# Speeding up the evaluation of a product of 64 matrices, each 16x16, which takes 30 minutes

I need to calculate a very large product of matrices, (64 terms, each a 16x16 matrix). Specifically,

L = Simplify[
Normal[Series[
Dot @@ Table[MatrixExp[z a[i][R] Y[i]], {i, 1, 64}], {z, 0,
2}]]]; // AbsoluteTiming
Li = Simplify[
Normal[Series[
Dot @@ Table[
MatrixExp[-z a[(-1) (i - 64)][R] Y[(-1) (i - 64)]], {i, 0,
63}], {z, 0, 2}]]]; // AbsoluteTiming


where Y[m] are 16x16 matrices given as follows.

x = 8; nv = 8; Table[e[a, b] = Table[KroneckerDelta[a,c]KroneckerDelta[b, d], {c, 8 + nv}, {d, 8 + nv}], {a, 8 + nv}, {b, 8 + nv}]; Table[Y[i] = e[1, x + i] + e[x + i, 1], {i, nv}];Table[Y[i + nv] = e[2, x + i] + e[x + i, 2], {i, nv}]; Table[Y[i + 2 nv] = e[3, x + i] + e[x + i, 3], {i,nv}];Table[Y[i + 3 nv] = e[4, x + i] + e[x + i, 4], {i,nv}]; Table[Y[i + 4 nv] = e[5, x + i] + e[x + i, 5], {i,nv}]; Table[Y[i + 5 nv] = e[6, x + i] + e[x + i, 6], {i,nv}]; Table[Y[i + 6 nv] = e[7, x + i] + e[x + i, 7], {i,nv}]; Table[Y[i + 7 nv] = e[8, x + i] + e[x + i, 8], {i, nv}];


a[m][R] are just constants (unknowns). L and Li are inverse of each other, so their product is the 16x16 identity matrix.

The outputs of the first 2 commands are

{881.187, Null}
{1028.31, Null}


which is more than 30 minutes, taken together.

When the size of the product is smaller (42), with 13x13 matrices, the evaluation time is much shorter, but with the increased in matrix size as the number of terms, the time taken has increased by a lot.

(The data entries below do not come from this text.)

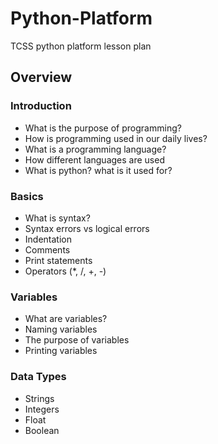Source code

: # Python-Platform

TCSS python platform lesson plan

## Overview

### Introduction

- What is the purpose of programming?
- How is programming used in our daily lives?
- What is a programming language?
- How different languages are used
- What is python? what is it used for?

### Basics

- What is syntax?
- Syntax errors vs logical errors
- Indentation
- Comments
- Print statements
- Operators (\*, /, +, -)

### Variables

- What are variables?
- Naming variables
- The purpose of variables
- Printing variables

### Data Types

- Strings
- Integers
- Float
- Boolean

Is there a way to significantly reduce the time for these operations? Possibly with the use of Activate/Inactive commands? I only have a vague idea of how Activate/Inactive works and I don't know how to apply those correctly to reduce the evaluating time.

Many thanks.

• What is a[i]? Please, always provide all relevant data. – Henrik Schumacher Nov 22 '19 at 9:36
• a[m][R] are just unknown variables. – user195583 Nov 22 '19 at 9:40
• Then I am not surprised that this takes forever. What is the actual purpose that you try to achieve here? I mean: What are yo going to do with the result? – Henrik Schumacher Nov 22 '19 at 9:45
• L is a matrix encoding the 64 variables a[m] that are actually the scalars spanning a coset manifold of the form G/H, where the difference in dimensions between G and H is 64. L is a part of even more complicated tensors needed to calculate the scalar potential. Since it takes so long to calculate L, I now see that it's quite hopeless to calculate those more complicated tensors involving L. – user195583 Nov 22 '19 at 9:55
• Unless I miss something, this looks like a matrix product that is entirely numeric, not symbolic. So use CUDA! Matrix multiplication is a great example for parallelization. – Andreas Lauschke Nov 22 '19 at 17:54

Since your interested in the series expansion of a dot product of matrix exponentials whose arguments are linear in the expansion variable, there is no need to actually perform the matrix exponential. Note that the derivative of such a matrix exponential is:

$$\frac{\partial e^{M x}}{\partial z}= M.e^{M x}$$

For example suppose the matrix is:

SeedRandom[1]
mat = RandomInteger[3, {3, 3}];


Check:

D[MatrixExp[mat x], x] == mat . MatrixExp[mat x] //FullSimplify


True

Let's define a function exp whose derivative satisfies the above relation. First, change a system option so that we can give a custom differentiation rule for exp:

old = OptionValue[SystemOptions[], "DifferentiationOptions"->"ExcludedFunctions"];
SetSystemOptions["DifferentiationOptions" -> "ExcludedFunctions" -> DeleteDuplicates @ Join[old, {exp}]];


Now, derivatives of exp don't evaluate:

D[exp[m x], x]


D[exp[m x], x]

So, we can define the desired derivative:

exp /: D[exp[m_ z_], z_] /; FreeQ[m, z] := m . exp[m z]
exp /: D[exp[m_ z_], {z_, n_Integer}] /; FreeQ[m, z] := Nest[D[#, z]&, exp[m z], n]


Check:

D[exp[m x], x]
D[exp[m x], {x, 2}]


m.exp[m x]

m.m.exp[m x]

Derivatives of dot products automatically work:

D[exp[m1 x] . exp[m2 x] . exp[m3 x], x]


m1.exp[m1 x].exp[m2 x].exp[m3 x] + exp[m1 x].m2.exp[m2 x].exp[m3 x] + exp[m1 x].exp[m2 x].m3.exp[m3 x]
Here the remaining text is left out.